** Activity **
Given the listing below, the answer must be only the number of lines containing the string "general".

»»

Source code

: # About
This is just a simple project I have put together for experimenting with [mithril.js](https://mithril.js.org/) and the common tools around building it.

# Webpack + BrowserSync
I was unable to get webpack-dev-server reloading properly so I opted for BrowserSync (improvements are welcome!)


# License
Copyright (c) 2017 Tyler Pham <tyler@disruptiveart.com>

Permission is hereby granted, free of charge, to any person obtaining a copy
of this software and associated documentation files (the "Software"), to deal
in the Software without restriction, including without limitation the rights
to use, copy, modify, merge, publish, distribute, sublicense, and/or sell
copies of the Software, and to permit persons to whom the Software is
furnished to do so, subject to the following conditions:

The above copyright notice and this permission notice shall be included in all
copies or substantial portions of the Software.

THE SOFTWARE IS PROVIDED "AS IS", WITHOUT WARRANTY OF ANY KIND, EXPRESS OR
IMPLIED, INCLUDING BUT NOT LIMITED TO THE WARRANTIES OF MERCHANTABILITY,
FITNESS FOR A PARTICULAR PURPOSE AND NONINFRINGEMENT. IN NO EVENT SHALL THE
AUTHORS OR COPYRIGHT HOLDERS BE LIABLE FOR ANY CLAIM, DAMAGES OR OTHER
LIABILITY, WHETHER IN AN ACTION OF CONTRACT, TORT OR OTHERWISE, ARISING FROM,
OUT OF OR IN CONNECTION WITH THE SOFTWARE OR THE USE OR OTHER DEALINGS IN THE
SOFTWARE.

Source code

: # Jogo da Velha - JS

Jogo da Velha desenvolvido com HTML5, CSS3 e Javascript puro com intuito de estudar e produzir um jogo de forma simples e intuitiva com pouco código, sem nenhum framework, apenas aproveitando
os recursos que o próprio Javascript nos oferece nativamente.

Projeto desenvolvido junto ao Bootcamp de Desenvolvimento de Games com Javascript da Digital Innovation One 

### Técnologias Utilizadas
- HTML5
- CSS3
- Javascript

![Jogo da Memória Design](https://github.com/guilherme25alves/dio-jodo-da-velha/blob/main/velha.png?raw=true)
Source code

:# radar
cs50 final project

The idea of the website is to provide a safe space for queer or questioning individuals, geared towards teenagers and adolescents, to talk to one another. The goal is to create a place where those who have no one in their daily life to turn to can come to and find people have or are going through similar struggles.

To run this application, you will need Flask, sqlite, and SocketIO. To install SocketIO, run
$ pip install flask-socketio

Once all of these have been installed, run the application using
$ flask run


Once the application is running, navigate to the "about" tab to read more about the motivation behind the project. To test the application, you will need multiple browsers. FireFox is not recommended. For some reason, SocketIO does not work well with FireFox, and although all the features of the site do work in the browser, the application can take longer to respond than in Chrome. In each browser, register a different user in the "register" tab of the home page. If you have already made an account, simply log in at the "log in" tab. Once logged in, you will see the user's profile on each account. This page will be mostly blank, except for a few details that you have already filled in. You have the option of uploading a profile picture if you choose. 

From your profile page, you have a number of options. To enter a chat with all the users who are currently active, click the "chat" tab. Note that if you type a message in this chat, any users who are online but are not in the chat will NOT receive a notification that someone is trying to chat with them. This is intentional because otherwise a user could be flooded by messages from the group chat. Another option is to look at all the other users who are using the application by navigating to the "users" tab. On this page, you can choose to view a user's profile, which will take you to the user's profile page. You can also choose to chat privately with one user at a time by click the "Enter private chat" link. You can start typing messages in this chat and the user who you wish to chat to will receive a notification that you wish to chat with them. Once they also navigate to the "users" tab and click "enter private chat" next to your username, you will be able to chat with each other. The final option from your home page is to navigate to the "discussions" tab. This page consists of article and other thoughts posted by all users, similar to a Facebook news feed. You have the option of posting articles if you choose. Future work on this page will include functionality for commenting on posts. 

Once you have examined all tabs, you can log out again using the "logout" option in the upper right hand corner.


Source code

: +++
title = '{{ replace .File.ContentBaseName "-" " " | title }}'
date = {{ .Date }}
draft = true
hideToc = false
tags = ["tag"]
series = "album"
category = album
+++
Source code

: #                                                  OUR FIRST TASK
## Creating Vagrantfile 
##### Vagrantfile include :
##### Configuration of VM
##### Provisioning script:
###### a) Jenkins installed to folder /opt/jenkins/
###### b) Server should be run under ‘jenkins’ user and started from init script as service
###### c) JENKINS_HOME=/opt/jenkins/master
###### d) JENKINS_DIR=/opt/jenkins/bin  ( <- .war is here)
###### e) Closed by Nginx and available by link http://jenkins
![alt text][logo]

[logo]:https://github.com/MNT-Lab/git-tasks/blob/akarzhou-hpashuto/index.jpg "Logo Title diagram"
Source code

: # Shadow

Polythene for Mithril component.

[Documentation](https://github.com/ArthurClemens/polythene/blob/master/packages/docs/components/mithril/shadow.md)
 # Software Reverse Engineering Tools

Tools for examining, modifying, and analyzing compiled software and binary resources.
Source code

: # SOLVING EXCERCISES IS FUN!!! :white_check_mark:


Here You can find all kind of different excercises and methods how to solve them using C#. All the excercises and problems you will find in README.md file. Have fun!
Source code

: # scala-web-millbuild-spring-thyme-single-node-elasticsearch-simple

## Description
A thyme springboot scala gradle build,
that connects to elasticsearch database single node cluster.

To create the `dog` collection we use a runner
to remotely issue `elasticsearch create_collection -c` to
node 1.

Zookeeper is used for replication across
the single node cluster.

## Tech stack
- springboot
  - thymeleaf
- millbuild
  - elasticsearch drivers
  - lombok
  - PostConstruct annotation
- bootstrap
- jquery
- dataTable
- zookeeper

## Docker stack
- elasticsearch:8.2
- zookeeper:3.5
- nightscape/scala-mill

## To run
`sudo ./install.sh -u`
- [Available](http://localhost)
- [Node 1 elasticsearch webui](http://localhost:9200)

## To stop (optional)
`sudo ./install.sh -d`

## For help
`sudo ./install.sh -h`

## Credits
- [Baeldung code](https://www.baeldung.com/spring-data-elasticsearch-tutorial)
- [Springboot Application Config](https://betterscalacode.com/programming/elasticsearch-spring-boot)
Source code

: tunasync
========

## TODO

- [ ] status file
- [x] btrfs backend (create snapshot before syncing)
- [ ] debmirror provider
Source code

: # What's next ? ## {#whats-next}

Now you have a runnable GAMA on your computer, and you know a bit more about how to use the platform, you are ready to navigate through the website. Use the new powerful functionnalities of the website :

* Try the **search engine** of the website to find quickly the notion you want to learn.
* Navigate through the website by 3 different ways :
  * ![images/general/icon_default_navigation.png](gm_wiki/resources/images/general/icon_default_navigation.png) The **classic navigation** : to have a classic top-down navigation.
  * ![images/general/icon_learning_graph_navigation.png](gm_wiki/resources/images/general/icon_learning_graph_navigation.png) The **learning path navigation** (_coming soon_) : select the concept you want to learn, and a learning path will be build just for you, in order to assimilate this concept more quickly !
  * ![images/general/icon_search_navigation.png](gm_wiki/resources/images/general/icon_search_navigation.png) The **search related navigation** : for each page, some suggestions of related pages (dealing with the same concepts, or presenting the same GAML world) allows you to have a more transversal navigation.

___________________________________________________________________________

««

** Answer space **
3